Maître Gustave Chaix d ’ Est-Ange went on to state:

"The intimate thoughts of the author are even more clearly expressed in the first poem which he dedicates to the reader as a warning:

‘ La sottise, l ’ erreur, le péché, la lésine, Occupent nos esprits et travaillent nos corps. Et nous alimentons nos aimables remords, Comme les mendiants nourrissent leur vermine.

Nos péchés sont têtus, nos repentirs sont lâches; Nous nous faisons payer grassement nos aveux; Et nous rentrons gaîment dans le chemin bourbeux, Croyant par de vils pleurs laver toutes nos taches.

C ’ est le Diable qui tient les fils qui nous remuent! Aux objets répugnants nous trouvons des appas.
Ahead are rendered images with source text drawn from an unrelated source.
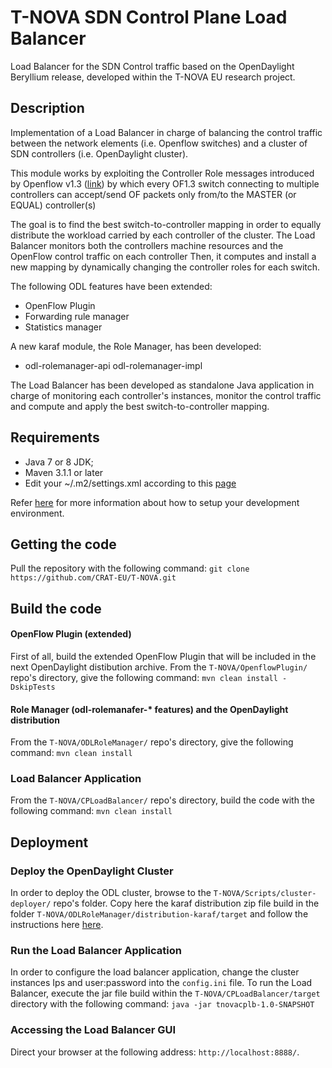 # T-NOVA SDN Control Plane Load Balancer

Load Balancer for the SDN Control traffic based on the OpenDaylight Beryllium release, developed within the T-NOVA EU research project.

## Description

Implementation of a Load Balancer in charge of balancing the control traffic between the network elements (i.e. Openflow switches) and a cluster of SDN controllers (i.e. OpenDaylight cluster).

This module works by exploiting the Controller Role messages introduced by Openflow v1.3 ([link](https://www.opennetworking.org/images/stories/downloads/sdn-resources/onf-specifications/openflow/openflow-spec-v1.3.0.pdf)) by which every OF1.3 switch connecting to multiple controllers can accept/send OF packets only from/to the MASTER (or EQUAL) controller(s)

The goal is to find the best switch-to-controller mapping in order to equally distribute the workload carried by each controller of the cluster. The Load Balancer monitors both the controllers machine resources and the OpenFlow control traffic on each controller Then, it computes and install a new mapping by dynamically changing the controller roles for each switch.

The following ODL features have been extended:
  * OpenFlow Plugin
  * Forwarding rule manager
  * Statistics manager

A new karaf module, the Role Manager, has been developed:
  * odl-rolemanager-api odl-rolemanager-impl

The Load Balancer has been developed as standalone Java application in charge of monitoring each controller's instances, monitor the control traffic and compute and apply the best switch-to-controller mapping.

## Requirements
  * Java 7 or 8 JDK;
  * Maven 3.1.1 or later
  * Edit your ~/.m2/settings.xml according to this [page](https://wiki.opendaylight.org/view/GettingStarted:Development_Environment_Setup)

Refer [here](https://wiki.opendaylight.org/view/GettingStarted:Development_Environment_Setup) for more information about how to setup your development environment.

## Getting the code
Pull the repository with the following command: `git clone https://github.com/CRAT-EU/T-NOVA.git`

## Build the code
#### OpenFlow Plugin (extended)
First of all, build the extended OpenFlow Plugin that will be included in the next OpenDaylight distibution archive.
From the `T-NOVA/OpenflowPlugin/` repo's directory, give the following command: `mvn clean install -DskipTests`
#### Role Manager (odl-rolemanafer-* features) and the OpenDaylight distribution
From the `T-NOVA/ODLRoleManager/` repo's directory, give the following command: `mvn clean install`
### Load Balancer Application
From the `T-NOVA/CPLoadBalancer/` repo's directory, build the code with the following command: `mvn clean install`

## Deployment

### Deploy the OpenDaylight Cluster
In order to deploy the ODL cluster, browse to the `T-NOVA/Scripts/cluster-deployer/` repo's folder. Copy here the karaf distribution zip file build in the folder `T-NOVA/ODLRoleManager/distribution-karaf/target` and follow the instructions here [here](https://github.com/CRAT-EU/T-NOVA/tree/master/Scripts/cluster-deployer).

### Run the Load Balancer Application
In order to configure the load balancer application, change the cluster instances Ips and user:password into the `config.ini` file.
To run the Load Balancer, execute the jar file build within the `T-NOVA/CPLoadBalancer/target` directory with the following command: `java -jar tnovacplb-1.0-SNAPSHOT`

### Accessing the Load Balancer GUI
Direct your browser at the following address: `http://localhost:8888/`.
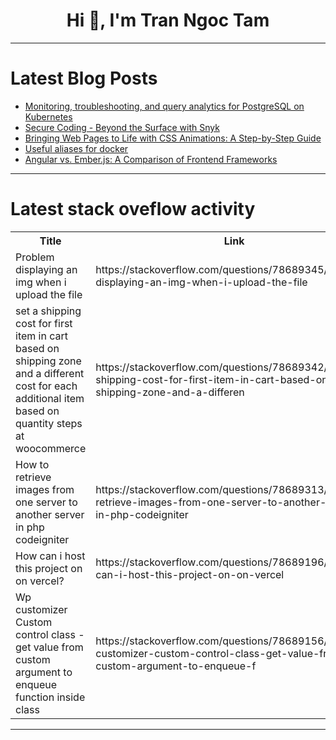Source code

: <h1 align="center">Hi 👋, I'm Tran Ngoc Tam</h1>

---

# Latest Blog Posts 
<!-- BLOG-POST-LIST:START -->
- [Monitoring, troubleshooting, and query analytics for PostgreSQL on Kubernetes](https://dev.to/dbazhenov/monitoring-troubleshooting-and-query-analytics-for-postgresql-on-kubernetes-2onj)
- [Secure Coding - Beyond the Surface with Snyk](https://dev.to/codingcatdev/secure-coding-beyond-the-surface-with-snyk-4bea)
- [Bringing Web Pages to Life with CSS Animations: A Step-by-Step Guide](https://dev.to/kemiowoyele1/bringing-web-pages-to-life-with-css-animations-a-step-by-step-guide-3o8o)
- [Useful aliases for docker](https://dev.to/rubiin/useful-aliases-for-docker-3kli)
- [Angular vs. Ember.js: A Comparison of Frontend Frameworks](https://dev.to/muritala_ahmed_23d51e7a3b/angular-vs-emberjs-a-comparison-of-frontend-frameworks-3cb6)
<!-- BLOG-POST-LIST:END -->

---

# Latest stack oveflow activity
<table>
  <tr><th>Title</th><th>Link</th></tr>
  <!-- STACKOVERFLOW:START --><tr><td>Problem displaying an img when i upload the file</td><td>https://stackoverflow.com/questions/78689345/problem-displaying-an-img-when-i-upload-the-file</td></tr><tr><td>set a shipping cost for first item in cart based on shipping zone and a different cost for each additional item based on quantity steps at woocommerce</td><td>https://stackoverflow.com/questions/78689342/set-a-shipping-cost-for-first-item-in-cart-based-on-shipping-zone-and-a-differen</td></tr><tr><td>How to retrieve images from one server to another server in php codeigniter</td><td>https://stackoverflow.com/questions/78689313/how-to-retrieve-images-from-one-server-to-another-server-in-php-codeigniter</td></tr><tr><td>How can i host this project on on vercel?</td><td>https://stackoverflow.com/questions/78689196/how-can-i-host-this-project-on-on-vercel</td></tr><tr><td>Wp customizer Custom control class - get value from custom argument to enqueue function inside class</td><td>https://stackoverflow.com/questions/78689156/wp-customizer-custom-control-class-get-value-from-custom-argument-to-enqueue-f</td></tr><!-- STACKOVERFLOW:END -->
</table>

---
Chaque jour vers l ’ Enfer nous descendons d ’ un pas, Sans horreur, à travers des ténèbres qui puent. ’ "

Baudelaire ’ s lawyer added:

"Gentlemen, change this into prose, delete the rhyme and the caesura, grasp the substance of this powerful and vivid language and the underlying intentions; and tell me if we have ever heard this language being delivered from the Christrian pulpit, from the lips of some fiery preacher; tell me if the same thoughts would not be found, perhaps sometimes even the same expressions, in the homilies of some strict and unsophisticated father of the Church".

On 31 May 1949 , at the request of the Société des gens de lettres , the Paris Court of Cassation in a decision on the merits, quashed the above-mentioned judgment of the Seine Regional Court on the following grounds:

"Whereas the prohibited poems do not contain any obscene or even rude term and do not exceed the licence which the artist is permitted ...

Whereas accordingly, the crime of offending public morality is not established ...

...

Quashes the judgment of 20 August 1857 , restores the good name of Baudelaire, Poulet-Malassis and de Broisse ..."

When Baudelaire ’ s good name was thus restored, he had already been dead more than 80 years.

In legal terms, this was quite simply a miscarriage of justice.